Brief | In the material below, find each line with the string "London" and copy it.

Dataset extract |

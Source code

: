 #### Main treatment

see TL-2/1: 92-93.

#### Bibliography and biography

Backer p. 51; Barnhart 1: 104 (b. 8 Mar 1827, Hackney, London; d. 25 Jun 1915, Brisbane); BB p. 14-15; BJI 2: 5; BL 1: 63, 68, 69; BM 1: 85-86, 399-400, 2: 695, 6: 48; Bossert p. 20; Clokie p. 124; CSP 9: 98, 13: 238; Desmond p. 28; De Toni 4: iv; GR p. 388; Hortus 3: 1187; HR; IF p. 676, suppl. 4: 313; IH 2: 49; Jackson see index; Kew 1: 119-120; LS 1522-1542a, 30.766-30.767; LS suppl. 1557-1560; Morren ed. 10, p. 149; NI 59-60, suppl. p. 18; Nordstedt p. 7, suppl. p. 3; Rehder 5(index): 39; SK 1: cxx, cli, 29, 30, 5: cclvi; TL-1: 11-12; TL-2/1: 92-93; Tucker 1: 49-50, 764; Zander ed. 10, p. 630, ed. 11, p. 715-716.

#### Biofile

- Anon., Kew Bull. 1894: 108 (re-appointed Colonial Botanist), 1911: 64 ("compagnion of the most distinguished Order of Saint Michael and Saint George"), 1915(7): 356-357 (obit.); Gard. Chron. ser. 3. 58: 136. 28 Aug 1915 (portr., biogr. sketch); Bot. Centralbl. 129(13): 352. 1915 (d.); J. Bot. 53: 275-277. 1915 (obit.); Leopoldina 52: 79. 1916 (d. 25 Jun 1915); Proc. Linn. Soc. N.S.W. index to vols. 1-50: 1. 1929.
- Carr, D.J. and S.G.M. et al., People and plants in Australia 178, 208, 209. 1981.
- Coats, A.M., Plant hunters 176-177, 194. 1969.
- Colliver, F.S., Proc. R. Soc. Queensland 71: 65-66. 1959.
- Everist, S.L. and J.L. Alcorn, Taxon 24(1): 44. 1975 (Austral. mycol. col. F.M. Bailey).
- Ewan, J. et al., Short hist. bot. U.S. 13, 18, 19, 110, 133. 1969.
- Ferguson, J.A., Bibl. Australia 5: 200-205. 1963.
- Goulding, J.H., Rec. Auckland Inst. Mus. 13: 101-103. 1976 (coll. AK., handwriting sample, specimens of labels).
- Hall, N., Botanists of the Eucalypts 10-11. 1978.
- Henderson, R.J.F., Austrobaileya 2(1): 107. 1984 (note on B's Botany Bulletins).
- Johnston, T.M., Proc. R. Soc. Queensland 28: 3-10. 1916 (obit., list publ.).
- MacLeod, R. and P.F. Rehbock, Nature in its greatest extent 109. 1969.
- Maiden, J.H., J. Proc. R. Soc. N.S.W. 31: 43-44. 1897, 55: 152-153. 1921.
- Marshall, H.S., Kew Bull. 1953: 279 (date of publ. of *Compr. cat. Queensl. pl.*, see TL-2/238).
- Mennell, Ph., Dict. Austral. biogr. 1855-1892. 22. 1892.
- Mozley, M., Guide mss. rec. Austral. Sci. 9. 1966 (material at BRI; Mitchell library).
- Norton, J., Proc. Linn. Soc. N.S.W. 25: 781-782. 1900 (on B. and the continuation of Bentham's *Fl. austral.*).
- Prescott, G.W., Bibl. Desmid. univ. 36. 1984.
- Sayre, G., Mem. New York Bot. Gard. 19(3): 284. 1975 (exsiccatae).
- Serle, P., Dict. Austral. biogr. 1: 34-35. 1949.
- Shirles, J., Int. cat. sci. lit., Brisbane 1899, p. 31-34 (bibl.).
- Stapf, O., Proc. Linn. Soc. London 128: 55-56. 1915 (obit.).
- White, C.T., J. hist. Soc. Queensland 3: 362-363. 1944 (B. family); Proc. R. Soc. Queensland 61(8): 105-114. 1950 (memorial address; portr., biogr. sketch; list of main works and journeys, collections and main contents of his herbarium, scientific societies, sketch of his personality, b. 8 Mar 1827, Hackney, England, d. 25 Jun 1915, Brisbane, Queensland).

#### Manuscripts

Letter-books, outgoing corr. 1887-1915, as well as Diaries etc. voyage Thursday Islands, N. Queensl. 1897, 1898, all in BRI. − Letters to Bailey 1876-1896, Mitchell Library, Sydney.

Exercise answer |
Backer p. 51; Barnhart 1: 104 (b. 8 Mar 1827, Hackney, London; d. 25 Jun 1915, Brisbane); BB p. 14-15; BJI 2: 5; BL 1: 63, 68, 69; BM 1: 85-86, 399-400, 2: 695, 6: 48; Bossert p. 20; Clokie p. 124; CSP 9: 98, 13: 238; Desmond p. 28; De Toni 4: iv; GR p. 388; Hortus 3: 1187; HR; IF p. 676, suppl. 4: 313; IH 2: 49; Jackson see index; Kew 1: 119-120; LS 1522-1542a, 30.766-30.767; LS suppl. 1557-1560; Morren ed. 10, p. 149; NI 59-60, suppl. p. 18; Nordstedt p. 7, suppl. p. 3; Rehder 5(index): 39; SK 1: cxx, cli, 29, 30, 5: cclvi; TL-1: 11-12; TL-2/1: 92-93; Tucker 1: 49-50, 764; Zander ed. 10, p. 630, ed. 11, p. 715-716.
- Stapf, O., Proc. Linn. Soc. London 128: 55-56. 1915 (obit.).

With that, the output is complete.